Das Bundesverfassungsgericht hat diesem einfachen Zugriff heute einen Riegel vorgeschoben. Bislang war es praktisch so, dass die Behörden die Daten auch dann abfragen konnten, wenn sie mangels Ermächtigung die Daten gar nicht zum Zugriff auf das entsprechende Endgerät nutzen durften.
Das Lawblog meint dazu:
„Die Behörden können also bisher Schlüssel für Räume verlangen, die sie gar nicht betreten dürfen. Ein offensichtlicher Wildwuchs im Rahmen der Überwachungsgesetze.“
Bis Mitte 2013 hat das Gericht dem Gesetzgeber Zeit gelassen, eine Neuregelung in diesem Punkt herbei zu führen, solange gilt die aktuelle Fassung weiter.
Zuordnung dynamischer IP-Adressen
Klargestellt hat das Gericht außerdem, dass § 113 Abs. 1 S. 1 TKG keine hinreichende Grundlage für eine Zuordnung darstellt, wer zu einem bestimmten Zeitpunkt eine dynamische IP-Adresse genutzt hat.
„§ 113 Abs. 1 Satz 1 TKG bedarf weiterhin der verfassungskonformen Auslegung dahin, dass in ihm keine Rechtsgrundlage für die Zuordnung von dynamischen IP-Adressen gesehen werden kann.“
Diese Zuordnung ist nur unter Rückgriff auf Verkehrsdaten möglich und unterfällt daher dem Telekommunikationsgeheimnis.
Eine überraschende wie wünschenswerte Aussage der Karlsruher Richter. Auch hier wird eine Übergangsfrist bis Mitte 2013 eingeräumt.
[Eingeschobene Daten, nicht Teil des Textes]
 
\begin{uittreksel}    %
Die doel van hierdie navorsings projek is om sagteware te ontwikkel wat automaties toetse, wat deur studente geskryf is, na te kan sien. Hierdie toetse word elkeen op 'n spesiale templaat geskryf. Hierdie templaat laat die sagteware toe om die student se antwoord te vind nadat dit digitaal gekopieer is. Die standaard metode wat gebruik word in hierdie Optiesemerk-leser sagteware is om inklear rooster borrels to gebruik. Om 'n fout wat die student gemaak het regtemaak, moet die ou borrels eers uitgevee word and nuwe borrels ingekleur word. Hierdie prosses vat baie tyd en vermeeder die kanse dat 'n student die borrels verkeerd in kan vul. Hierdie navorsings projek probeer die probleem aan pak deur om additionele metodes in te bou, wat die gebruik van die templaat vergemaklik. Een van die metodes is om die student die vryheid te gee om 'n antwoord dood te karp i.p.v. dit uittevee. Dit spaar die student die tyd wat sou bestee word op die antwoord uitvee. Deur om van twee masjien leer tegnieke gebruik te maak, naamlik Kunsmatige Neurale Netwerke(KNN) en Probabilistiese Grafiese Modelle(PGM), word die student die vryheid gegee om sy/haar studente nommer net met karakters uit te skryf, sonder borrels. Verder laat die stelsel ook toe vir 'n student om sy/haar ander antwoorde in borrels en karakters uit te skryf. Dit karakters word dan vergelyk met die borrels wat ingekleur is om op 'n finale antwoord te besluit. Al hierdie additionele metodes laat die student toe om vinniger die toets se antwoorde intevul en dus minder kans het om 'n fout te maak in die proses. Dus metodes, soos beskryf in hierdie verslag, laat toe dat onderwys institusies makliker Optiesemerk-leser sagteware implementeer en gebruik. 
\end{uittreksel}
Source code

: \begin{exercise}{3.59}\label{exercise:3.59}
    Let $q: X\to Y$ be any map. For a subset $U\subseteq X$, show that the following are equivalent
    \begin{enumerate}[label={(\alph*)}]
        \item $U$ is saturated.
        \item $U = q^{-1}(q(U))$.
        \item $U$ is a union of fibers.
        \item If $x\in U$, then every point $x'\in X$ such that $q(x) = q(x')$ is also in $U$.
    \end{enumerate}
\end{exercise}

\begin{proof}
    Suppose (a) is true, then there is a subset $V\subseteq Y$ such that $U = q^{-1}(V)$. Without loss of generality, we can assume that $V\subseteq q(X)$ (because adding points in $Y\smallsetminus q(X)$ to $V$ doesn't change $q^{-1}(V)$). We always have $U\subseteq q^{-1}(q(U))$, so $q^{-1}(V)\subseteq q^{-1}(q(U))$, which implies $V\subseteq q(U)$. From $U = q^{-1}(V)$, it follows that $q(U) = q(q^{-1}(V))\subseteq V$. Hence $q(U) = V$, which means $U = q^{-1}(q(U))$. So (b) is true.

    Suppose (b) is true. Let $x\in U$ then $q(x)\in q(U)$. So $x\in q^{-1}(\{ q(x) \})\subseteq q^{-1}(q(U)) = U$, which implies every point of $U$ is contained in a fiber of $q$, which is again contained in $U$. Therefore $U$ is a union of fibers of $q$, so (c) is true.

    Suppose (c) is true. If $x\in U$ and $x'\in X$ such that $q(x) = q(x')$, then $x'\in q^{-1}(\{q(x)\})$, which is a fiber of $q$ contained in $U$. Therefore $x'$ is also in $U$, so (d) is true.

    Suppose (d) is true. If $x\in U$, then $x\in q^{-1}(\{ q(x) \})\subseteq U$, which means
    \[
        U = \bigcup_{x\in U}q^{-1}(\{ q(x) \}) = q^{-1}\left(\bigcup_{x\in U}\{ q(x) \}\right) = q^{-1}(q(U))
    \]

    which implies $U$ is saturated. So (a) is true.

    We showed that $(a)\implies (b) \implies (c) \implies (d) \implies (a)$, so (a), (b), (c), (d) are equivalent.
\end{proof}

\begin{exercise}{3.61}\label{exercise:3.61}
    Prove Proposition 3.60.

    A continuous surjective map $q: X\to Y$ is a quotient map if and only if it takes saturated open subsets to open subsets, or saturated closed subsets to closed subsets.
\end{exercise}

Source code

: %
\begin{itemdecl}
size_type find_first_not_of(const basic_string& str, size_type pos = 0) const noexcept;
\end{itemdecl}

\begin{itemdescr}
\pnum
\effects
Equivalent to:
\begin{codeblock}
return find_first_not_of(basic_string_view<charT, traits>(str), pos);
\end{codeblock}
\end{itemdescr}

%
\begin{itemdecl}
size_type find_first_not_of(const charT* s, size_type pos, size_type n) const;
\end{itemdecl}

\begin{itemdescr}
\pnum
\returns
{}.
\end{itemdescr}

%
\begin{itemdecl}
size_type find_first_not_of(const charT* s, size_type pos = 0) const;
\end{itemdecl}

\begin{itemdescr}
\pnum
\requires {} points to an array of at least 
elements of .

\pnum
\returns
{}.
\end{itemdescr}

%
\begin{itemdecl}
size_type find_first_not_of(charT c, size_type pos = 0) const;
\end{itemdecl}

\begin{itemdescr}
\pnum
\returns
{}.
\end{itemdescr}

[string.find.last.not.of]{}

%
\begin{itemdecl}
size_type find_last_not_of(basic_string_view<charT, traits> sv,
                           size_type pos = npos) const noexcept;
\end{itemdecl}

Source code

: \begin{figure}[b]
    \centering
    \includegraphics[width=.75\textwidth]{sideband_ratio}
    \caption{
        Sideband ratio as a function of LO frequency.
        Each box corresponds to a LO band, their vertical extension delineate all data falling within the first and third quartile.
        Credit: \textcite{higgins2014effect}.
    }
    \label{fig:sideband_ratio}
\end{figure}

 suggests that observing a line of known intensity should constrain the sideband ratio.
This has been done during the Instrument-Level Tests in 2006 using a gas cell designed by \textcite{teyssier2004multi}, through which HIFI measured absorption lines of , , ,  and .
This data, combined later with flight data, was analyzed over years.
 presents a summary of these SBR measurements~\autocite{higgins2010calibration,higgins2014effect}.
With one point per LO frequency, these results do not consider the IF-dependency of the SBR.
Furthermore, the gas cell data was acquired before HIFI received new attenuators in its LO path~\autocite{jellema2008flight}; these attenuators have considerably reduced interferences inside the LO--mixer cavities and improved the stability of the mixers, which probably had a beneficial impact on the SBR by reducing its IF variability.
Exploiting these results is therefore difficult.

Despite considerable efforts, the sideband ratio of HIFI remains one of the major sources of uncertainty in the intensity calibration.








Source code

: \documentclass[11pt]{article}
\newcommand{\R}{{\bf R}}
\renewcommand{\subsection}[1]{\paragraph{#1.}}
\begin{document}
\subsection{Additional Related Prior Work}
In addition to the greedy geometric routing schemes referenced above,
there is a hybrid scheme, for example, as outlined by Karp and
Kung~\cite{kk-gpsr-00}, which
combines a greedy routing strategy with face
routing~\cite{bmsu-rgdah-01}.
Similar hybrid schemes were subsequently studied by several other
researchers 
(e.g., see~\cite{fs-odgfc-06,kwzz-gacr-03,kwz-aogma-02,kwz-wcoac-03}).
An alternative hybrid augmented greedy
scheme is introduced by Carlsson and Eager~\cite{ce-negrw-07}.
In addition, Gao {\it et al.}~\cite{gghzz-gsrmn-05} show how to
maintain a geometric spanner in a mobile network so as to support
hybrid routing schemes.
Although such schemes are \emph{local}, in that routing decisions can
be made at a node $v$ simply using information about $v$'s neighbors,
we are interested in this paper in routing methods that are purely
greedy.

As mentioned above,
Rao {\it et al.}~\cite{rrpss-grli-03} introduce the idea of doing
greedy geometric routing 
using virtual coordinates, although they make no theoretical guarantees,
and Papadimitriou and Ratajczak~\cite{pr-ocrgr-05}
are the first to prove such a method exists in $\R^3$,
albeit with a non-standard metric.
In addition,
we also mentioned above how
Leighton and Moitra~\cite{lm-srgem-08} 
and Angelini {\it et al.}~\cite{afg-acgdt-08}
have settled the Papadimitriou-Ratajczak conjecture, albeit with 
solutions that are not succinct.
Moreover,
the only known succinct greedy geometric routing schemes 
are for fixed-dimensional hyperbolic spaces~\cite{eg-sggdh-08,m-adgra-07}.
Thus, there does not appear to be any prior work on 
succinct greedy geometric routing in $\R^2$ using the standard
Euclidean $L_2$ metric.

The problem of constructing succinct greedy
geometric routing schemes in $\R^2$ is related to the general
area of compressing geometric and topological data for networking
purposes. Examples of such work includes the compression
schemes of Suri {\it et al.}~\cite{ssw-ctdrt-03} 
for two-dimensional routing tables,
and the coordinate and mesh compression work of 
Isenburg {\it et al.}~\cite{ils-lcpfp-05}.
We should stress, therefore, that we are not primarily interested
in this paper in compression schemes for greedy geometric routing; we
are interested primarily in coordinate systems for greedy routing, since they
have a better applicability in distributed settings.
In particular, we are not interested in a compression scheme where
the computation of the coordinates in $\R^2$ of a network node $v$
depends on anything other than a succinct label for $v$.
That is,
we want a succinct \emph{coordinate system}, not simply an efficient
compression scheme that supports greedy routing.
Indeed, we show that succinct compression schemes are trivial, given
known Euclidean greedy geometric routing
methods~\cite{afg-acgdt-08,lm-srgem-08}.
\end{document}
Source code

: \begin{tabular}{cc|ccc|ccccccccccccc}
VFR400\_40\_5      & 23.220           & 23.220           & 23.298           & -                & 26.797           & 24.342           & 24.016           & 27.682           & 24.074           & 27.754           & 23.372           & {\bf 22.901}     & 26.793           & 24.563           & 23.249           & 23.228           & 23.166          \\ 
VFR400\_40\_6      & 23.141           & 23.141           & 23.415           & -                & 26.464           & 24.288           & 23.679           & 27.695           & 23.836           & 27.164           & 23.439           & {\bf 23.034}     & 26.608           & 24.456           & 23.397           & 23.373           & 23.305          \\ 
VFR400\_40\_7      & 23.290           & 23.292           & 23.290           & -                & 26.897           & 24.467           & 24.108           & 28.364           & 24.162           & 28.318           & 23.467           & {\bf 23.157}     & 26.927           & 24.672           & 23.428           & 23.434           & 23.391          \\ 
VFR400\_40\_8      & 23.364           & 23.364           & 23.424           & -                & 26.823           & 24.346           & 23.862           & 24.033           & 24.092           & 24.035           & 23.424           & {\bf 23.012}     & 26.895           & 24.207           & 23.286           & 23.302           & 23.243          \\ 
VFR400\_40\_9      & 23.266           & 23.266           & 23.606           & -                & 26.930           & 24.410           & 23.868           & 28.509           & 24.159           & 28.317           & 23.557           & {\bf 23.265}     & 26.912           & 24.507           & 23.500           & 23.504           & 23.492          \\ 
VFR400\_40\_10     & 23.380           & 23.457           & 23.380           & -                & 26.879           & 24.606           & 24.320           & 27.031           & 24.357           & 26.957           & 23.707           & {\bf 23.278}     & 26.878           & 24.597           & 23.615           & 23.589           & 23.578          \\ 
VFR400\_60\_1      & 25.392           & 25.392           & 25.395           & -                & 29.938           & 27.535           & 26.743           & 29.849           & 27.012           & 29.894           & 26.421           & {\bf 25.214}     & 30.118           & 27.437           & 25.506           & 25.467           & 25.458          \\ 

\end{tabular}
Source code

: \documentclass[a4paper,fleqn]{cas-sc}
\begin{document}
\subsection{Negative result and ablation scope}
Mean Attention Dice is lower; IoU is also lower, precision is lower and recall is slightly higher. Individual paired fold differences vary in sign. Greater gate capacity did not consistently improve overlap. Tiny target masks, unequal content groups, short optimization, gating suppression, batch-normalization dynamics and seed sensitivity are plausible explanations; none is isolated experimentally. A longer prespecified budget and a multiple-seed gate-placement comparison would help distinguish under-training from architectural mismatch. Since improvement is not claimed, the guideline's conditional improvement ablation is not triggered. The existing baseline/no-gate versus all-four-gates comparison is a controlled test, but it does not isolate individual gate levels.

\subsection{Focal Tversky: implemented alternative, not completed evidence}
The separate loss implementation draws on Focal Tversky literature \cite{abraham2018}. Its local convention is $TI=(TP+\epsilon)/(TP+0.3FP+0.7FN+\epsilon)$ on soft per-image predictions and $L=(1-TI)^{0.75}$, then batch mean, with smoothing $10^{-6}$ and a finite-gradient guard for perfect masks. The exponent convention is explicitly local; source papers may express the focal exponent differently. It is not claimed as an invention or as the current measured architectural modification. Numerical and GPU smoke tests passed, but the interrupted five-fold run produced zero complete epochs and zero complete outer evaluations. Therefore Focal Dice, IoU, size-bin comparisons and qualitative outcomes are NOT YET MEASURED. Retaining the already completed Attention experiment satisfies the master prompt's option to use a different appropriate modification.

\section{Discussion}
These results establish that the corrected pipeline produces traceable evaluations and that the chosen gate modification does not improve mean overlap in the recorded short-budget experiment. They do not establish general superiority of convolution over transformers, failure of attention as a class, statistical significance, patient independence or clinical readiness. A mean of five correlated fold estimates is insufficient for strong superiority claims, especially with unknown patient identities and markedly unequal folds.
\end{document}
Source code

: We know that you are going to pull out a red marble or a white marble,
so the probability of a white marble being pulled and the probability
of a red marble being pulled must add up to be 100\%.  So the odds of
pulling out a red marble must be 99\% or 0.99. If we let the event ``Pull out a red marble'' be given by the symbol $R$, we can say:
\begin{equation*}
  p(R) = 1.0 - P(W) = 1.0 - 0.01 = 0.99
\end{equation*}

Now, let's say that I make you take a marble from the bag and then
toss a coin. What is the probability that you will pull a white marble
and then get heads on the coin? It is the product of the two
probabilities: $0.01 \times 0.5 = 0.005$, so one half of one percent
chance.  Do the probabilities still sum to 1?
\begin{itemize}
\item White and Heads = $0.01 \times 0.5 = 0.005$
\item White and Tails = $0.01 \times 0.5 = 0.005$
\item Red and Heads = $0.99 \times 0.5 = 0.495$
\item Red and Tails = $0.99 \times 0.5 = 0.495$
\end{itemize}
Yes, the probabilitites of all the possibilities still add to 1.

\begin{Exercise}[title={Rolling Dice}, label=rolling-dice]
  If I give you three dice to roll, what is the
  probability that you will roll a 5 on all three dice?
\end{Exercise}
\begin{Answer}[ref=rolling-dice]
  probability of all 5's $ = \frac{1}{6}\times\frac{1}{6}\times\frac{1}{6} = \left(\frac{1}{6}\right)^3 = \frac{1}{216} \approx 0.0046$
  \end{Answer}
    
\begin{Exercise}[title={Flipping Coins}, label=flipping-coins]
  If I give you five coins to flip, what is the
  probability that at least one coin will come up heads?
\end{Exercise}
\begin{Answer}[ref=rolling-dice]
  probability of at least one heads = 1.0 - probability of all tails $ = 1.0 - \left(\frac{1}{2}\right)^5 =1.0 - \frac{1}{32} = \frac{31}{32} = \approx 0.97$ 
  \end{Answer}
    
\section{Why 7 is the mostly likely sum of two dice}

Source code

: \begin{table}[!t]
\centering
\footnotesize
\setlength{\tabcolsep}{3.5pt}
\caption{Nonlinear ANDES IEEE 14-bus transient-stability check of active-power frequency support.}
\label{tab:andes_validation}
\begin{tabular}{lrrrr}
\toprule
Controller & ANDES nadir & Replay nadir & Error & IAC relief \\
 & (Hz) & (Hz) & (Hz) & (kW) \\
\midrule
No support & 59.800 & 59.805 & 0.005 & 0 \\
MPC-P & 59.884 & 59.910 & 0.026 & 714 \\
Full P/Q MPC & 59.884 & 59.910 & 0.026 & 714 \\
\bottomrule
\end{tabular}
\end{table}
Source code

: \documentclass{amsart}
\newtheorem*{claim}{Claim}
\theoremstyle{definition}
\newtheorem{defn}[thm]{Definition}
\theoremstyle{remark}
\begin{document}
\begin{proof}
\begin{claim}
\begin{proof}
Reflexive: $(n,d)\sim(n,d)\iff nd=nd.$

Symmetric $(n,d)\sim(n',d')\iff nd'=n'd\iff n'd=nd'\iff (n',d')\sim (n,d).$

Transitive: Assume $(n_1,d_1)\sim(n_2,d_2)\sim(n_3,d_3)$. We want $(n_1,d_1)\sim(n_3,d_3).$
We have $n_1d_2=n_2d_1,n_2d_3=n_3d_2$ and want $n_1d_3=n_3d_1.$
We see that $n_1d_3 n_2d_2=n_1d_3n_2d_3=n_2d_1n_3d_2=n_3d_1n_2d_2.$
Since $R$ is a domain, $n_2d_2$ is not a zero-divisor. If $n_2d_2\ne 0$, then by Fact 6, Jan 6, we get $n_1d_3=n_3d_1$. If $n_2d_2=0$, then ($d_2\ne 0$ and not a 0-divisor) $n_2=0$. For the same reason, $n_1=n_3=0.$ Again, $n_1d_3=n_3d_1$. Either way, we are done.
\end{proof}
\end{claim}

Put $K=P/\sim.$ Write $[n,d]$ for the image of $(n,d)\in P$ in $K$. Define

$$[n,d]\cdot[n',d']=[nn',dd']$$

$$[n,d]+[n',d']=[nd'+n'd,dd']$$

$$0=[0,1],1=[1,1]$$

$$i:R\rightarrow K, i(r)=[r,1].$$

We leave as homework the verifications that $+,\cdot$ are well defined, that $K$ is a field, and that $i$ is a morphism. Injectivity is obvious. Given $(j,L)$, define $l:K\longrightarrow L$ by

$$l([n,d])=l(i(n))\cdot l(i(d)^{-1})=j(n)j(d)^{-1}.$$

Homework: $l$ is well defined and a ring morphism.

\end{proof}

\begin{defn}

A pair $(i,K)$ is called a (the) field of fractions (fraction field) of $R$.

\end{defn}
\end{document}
Ob dann nur die formalen Fehler beseitigt werden und damit dem Zitiergebot des Grundgesetzes genüge getan wird oder ob vielleicht sogar ein Richtervorbehalt ergänzt wird, bleibt abzuwarten.
Kein Recht auf anonyme Kommunikation
Eine Absage haben die Richter dem Wunsch nach anonymer Kommunikation beim Kauf einer Prepaid-Karte erteilt. Im Gegensatz zu 21 anderen Ländern in der EU ist Deutschland scheinbar so in seiner Sicherheit bedroht, dass jeder Inhaber eines Mobiltelefons identifizierbar sein muss. Die Beschwerdeführer wollen ihr Verfahren in diesem Punkt beim Europäischen Gerichtshof für Menschenrechte weiter betreiben. Schauen wir mal, was der dazu sagt.